(SUPPLIED DATA)

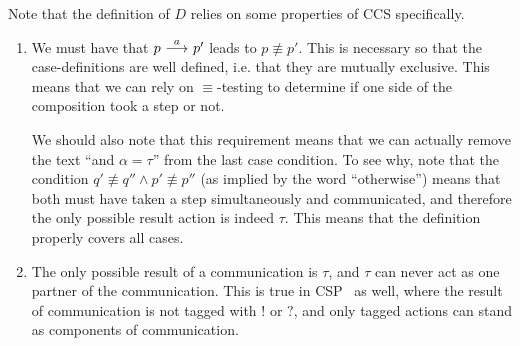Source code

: Note that the definition of $D$ relies on some properties of CCS specifically.
\begin{enumerate}
    \item We must have that $p \ {\stackrel{{a}}{\longrightarrow}}\  p'$ leads to $p\not\equiv p'$. This is
          necessary so that the case-definitions are well defined, i.e. that
          they are mutually exclusive. This means that we can rely on
          $\equiv$-testing to determine if one side of the composition took
          a step or not.

          We should also note that this requirement means that we can actually
          remove the text ``and $\alpha=\tau$'' from the last case condition. To
          see why, note that the condition $q'\not\equiv q'' \land p'\not\equiv p''$
          (as implied by the word ``otherwise'') means that both must have taken
          a step simultaneously and communicated,  and therefore the only possible
          result action is indeed $\tau$. This means that the definition properly
          covers all cases.
    \item The only possible result of a communication is $\tau$, and $\tau$
          can never act as one partner of the communication. This is true in CSP~\cite{Hoare85}
          as well, where the result of communication is not tagged with $!$ or
          $?$, and only tagged actions can stand as components of communication.
\end{enumerate}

(End SUPPLIED DATA)

YOUR ASSIGNMENT:
Without the images, output all the entries exactly as they stand.

RESPONSE FOR THIS EXERCISE:
Source code

: Note that the definition of $D$ relies on some properties of CCS specifically.
\begin{enumerate}
    \item We must have that $p \ {\stackrel{{a}}{\longrightarrow}}\  p'$ leads to $p\not\equiv p'$. This is
          necessary so that the case-definitions are well defined, i.e. that
          they are mutually exclusive. This means that we can rely on
          $\equiv$-testing to determine if one side of the composition took
          a step or not.

          We should also note that this requirement means that we can actually
          remove the text ``and $\alpha=\tau$'' from the last case condition. To
          see why, note that the condition $q'\not\equiv q'' \land p'\not\equiv p''$
          (as implied by the word ``otherwise'') means that both must have taken
          a step simultaneously and communicated,  and therefore the only possible
          result action is indeed $\tau$. This means that the definition properly
          covers all cases.
    \item The only possible result of a communication is $\tau$, and $\tau$
          can never act as one partner of the communication. This is true in CSP~\cite{Hoare85}
          as well, where the result of communication is not tagged with $!$ or
          $?$, and only tagged actions can stand as components of communication.
\end{enumerate}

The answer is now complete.